The lawsuit mentions that the SEC recently disclosed its failure to comply with FOIA requirements, which has severely hindered public investigations into the agency’s activities. Coinbase’s court filing further revealed that text messages from Gensler and other SEC officials were omitted when processing FOIA requests, despite being official agency records. Alarmingly, it was noted that these messages were destroyed after the FOIA requests had been submitted, but prior to any litigation movements.
The documentation also claims that over 20 other senior SEC officials may have faced similar issues concerning lost text messages, with many more at risk of being lost permanently. Despite being aware of these severe concerns for two years, the SEC has reportedly failed to disclose this information during the prolonged 14 months of litigation.
Coinbase’s legal team has asserted that the situation is not a mere oversight, but rather a deliberate act of evidence destruction crucial to ongoing legal proceedings. They have argued that the SEC cannot escape accountability by conducting last-minute searches for records that are already lost.
The court filing contends that the SEC should have acted promptly to preserve records following the initial FOIA requests submitted in the summer of 2023. The agency’s delay in conducting thorough searches has resulted in lost opportunities for the preservation of important texts and corresponding information.
In light of the circumstances, Coinbase emphasized that the SEC, which has imposed significant financial penalties on private entities for similar failures regarding the preservation of communication records, should similarly be held accountable for its conduct.

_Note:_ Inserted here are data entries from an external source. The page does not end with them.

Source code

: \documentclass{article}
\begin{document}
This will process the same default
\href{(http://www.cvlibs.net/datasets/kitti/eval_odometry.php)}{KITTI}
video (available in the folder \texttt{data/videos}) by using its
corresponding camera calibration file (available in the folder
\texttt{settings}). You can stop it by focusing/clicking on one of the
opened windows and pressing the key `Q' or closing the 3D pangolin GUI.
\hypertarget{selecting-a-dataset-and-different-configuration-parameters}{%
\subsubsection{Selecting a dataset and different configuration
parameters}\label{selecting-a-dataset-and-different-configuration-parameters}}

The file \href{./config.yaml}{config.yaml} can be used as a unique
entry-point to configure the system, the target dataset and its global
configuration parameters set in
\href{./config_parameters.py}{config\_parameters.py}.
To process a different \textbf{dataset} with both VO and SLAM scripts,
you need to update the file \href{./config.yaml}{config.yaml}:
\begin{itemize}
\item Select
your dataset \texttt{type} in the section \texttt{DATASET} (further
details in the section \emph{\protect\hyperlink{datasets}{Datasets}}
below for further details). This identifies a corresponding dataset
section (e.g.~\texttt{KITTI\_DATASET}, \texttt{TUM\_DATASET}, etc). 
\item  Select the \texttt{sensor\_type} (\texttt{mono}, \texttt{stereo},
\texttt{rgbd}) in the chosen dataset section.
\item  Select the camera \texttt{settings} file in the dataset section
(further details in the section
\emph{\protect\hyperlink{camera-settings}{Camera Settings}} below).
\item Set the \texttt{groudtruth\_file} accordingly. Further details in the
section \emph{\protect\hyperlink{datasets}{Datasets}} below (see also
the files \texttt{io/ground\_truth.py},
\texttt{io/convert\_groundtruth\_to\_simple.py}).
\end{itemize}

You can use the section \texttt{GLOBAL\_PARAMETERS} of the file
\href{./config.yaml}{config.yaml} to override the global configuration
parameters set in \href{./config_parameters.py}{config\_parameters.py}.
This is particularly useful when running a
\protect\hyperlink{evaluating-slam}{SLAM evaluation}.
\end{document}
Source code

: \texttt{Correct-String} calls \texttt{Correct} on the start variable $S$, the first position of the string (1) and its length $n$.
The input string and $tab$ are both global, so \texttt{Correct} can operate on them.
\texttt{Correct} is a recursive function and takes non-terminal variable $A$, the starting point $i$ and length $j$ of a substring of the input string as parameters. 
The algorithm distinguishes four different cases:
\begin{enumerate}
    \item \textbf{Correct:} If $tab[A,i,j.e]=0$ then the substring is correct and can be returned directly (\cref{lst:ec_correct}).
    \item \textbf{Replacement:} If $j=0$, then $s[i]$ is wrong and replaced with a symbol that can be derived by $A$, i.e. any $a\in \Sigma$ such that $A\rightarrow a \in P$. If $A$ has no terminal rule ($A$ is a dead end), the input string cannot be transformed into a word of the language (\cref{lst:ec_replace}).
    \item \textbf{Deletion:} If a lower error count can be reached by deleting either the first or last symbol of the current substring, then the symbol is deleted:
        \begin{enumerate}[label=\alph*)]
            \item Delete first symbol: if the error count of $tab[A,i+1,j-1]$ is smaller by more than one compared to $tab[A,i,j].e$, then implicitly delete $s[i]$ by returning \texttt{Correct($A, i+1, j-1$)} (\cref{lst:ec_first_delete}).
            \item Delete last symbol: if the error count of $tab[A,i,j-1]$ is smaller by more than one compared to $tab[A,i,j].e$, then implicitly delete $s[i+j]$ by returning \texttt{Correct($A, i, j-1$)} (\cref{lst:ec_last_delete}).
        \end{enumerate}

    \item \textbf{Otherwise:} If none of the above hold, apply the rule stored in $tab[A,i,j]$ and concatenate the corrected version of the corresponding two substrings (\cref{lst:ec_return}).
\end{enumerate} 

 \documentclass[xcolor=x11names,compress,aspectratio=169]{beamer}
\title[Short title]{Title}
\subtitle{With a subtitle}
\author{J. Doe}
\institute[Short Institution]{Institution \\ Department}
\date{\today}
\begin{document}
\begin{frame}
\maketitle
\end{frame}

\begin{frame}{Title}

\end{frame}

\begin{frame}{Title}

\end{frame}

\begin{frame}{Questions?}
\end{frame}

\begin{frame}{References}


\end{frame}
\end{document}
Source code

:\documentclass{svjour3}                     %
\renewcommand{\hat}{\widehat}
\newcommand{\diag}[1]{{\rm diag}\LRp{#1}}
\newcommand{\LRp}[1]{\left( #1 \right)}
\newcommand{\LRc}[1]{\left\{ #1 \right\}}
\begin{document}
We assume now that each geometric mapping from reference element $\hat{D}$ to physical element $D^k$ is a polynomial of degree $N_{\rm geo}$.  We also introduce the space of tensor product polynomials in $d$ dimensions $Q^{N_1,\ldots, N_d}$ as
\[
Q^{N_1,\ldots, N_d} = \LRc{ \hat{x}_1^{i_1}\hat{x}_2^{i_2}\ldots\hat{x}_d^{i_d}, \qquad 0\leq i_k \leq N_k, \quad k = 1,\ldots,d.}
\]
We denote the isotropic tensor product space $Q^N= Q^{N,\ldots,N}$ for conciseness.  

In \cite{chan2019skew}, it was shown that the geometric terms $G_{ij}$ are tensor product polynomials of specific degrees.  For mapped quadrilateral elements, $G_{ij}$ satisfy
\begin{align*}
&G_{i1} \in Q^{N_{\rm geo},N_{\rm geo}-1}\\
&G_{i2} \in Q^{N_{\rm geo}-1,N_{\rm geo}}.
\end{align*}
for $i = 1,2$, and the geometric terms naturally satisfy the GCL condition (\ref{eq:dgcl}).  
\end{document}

The exchange is urging the court to conduct a hearing to mandate a comprehensive review and production of all relevant texts that were overlooked in prior searches.
Furthermore, Coinbase is requesting discovery measures to investigate the agency’s record management practices and seek appropriate sanctions to address the alleged spoliation of evidence.
The ongoing developments underscore a contentious relationship between the crypto sector and regulatory bodies, raising concerns about transparency and accountability in the enforcement of regulations within the industry.